◆ YOUR OBJECTIVE
Wherever a picture appears in the data below, omit it, and restate everything else word for word.

◆ RECORDS FOR PROCESSING
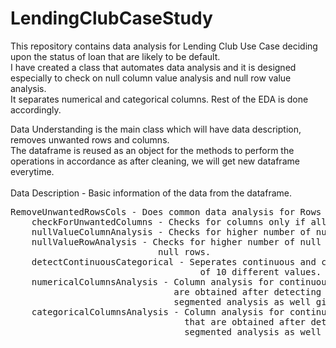 # LendingClubCaseStudy
This repository contains data analysis for Lending Club Use Case deciding upon the status of loan that are likely to be default. <br>
I have created a class that automates data analysis and it is designed especially to check on null column value analysis and null row value analysis.  <br>
It separates numerical and categorical columns. Rest of the EDA is done accordingly.  <br>
<p> Data Understanding is the main class which will have data description, removes unwanted rows and columns. <br>
    The dataframe is reused as an object for the methods to perform the operations in accordance as after cleaning, we will get new dataframe everytime.  <br> 
<br>
Data Description - Basic information of the data from the dataframe. 
<pre>
RemoveUnwantedRowsCols - Does common data analysis for Rows and Columns
    checkForUnwantedColumns - Checks for columns only if all the values are NaN
    nullValueColumnAnalysis - Checks for higher number of null values in columns
    nullValueRowAnalysis - Checks for higher number of null values in rows. If remove rows is true then it will remove 
                            null rows. 
    detectContinuousCategorical - Seperates continuous and categorical variables in the dataset with a threshold 
                                    of 10 different values.
    numericalColumnsAnalysis - Column analysis for continuous variables. This will analyse the continuous columns that 
                               are obtained after detecting categorical and continuous variables and does 
                               segmented analysis as well given the condition.
    categoricalColumnsAnalysis - Column analysis for continuous variables. This will analyse the categorical columns 
                                 that are obtained after detecting categorical and continuous variables and does 
                                 segmented analysis as well given the condition.
</pre>
</p>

◆ ANSWER
 # LendingClubCaseStudy
This repository contains data analysis for Lending Club Use Case deciding upon the status of loan that are likely to be default. <br>
I have created a class that automates data analysis and it is designed especially to check on null column value analysis and null row value analysis.  <br>
It separates numerical and categorical columns. Rest of the EDA is done accordingly.  <br>
<p> Data Understanding is the main class which will have data description, removes unwanted rows and columns. <br>
    The dataframe is reused as an object for the methods to perform the operations in accordance as after cleaning, we will get new dataframe everytime.  <br> 
<br>
Data Description - Basic information of the data from the dataframe. 
<pre>
RemoveUnwantedRowsCols - Does common data analysis for Rows and Columns
    checkForUnwantedColumns - Checks for columns only if all the values are NaN
    nullValueColumnAnalysis - Checks for higher number of null values in columns
    nullValueRowAnalysis - Checks for higher number of null values in rows. If remove rows is true then it will remove 
                            null rows. 
    detectContinuousCategorical - Seperates continuous and categorical variables in the dataset with a threshold 
                                    of 10 different values.
    numericalColumnsAnalysis - Column analysis for continuous variables. This will analyse the continuous columns that 
                               are obtained after detecting categorical and continuous variables and does 
                               segmented analysis as well given the condition.
    categoricalColumnsAnalysis - Column analysis for continuous variables. This will analyse the categorical columns 
                                 that are obtained after detecting categorical and continuous variables and does 
                                 segmented analysis as well given the condition.
</pre>
</p>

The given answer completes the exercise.